• **Task prompt**
Across the entries below, how many lines contain the string "that"? Only the number is wanted.
━━━ Supplied entries
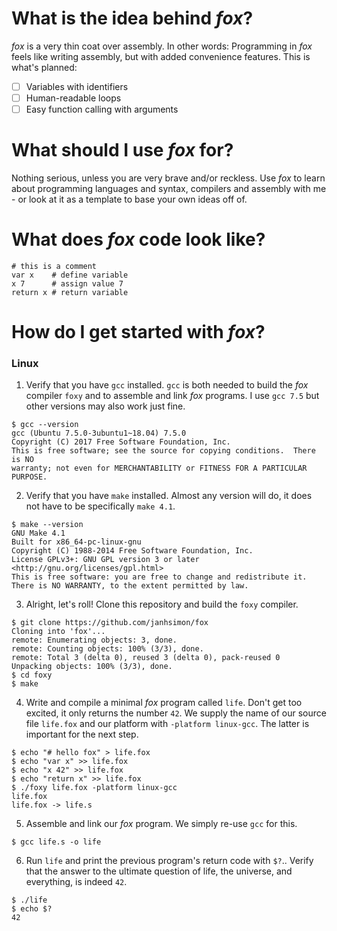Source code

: # What is the idea behind *fox*?

*fox* is a very thin coat over assembly. In other words: Programming in *fox* feels like writing assembly, but with added convenience features. This is what's planned:

* [ ] Variables with identifiers
* [ ] Human-readable loops
* [ ] Easy function calling with arguments

# What should I use *fox* for?

Nothing serious, unless you are very brave and/or reckless. Use *fox* to learn about programming languages and syntax, compilers and assembly with me - or look at it as a template to base your own ideas off of.


# What does *fox* code look like?

```
# this is a comment
var x    # define variable
x 7      # assign value 7
return x # return variable
```


# How do I get started with *fox*?

### Linux

1. Verify that you have `gcc` installed. `gcc` is both needed to build the *fox* compiler `foxy` and to assemble and link *fox* programs. I use `gcc 7.5` but other versions may also work just fine.
```
$ gcc --version
gcc (Ubuntu 7.5.0-3ubuntu1~18.04) 7.5.0
Copyright (C) 2017 Free Software Foundation, Inc.
This is free software; see the source for copying conditions.  There is NO
warranty; not even for MERCHANTABILITY or FITNESS FOR A PARTICULAR PURPOSE.
```

2. Verify that you have `make` installed. Almost any version will do, it does not have to be specifically `make 4.1`.
```
$ make --version
GNU Make 4.1
Built for x86_64-pc-linux-gnu
Copyright (C) 1988-2014 Free Software Foundation, Inc.
License GPLv3+: GNU GPL version 3 or later <http://gnu.org/licenses/gpl.html>
This is free software: you are free to change and redistribute it.
There is NO WARRANTY, to the extent permitted by law.
```

3. Alright, let's roll! Clone this repository and build the `foxy` compiler.
```
$ git clone https://github.com/janhsimon/fox
Cloning into 'fox'...
remote: Enumerating objects: 3, done.
remote: Counting objects: 100% (3/3), done.
remote: Total 3 (delta 0), reused 3 (delta 0), pack-reused 0
Unpacking objects: 100% (3/3), done.
$ cd foxy
$ make
```

4. Write and compile a minimal *fox* program called `life`. Don't get too excited, it only returns the number `42`. We supply the name of our source file `life.fox` and our platform with `-platform linux-gcc`. The latter is important for the next step.
```
$ echo "# hello fox" > life.fox
$ echo "var x" >> life.fox
$ echo "x 42" >> life.fox
$ echo "return x" >> life.fox
$ ./foxy life.fox -platform linux-gcc
life.fox
life.fox -> life.s
```

5. Assemble and link our *fox* program. We simply re-use `gcc` for this.
```
$ gcc life.s -o life
```

6. Run `life` and print the previous program's return code with `$?`.. Verify that the answer to the ultimate question of life, the universe, and everything, is indeed `42`.
```
$ ./life
$ echo $?
42
```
━━━━━━
• **Completed exercise**
3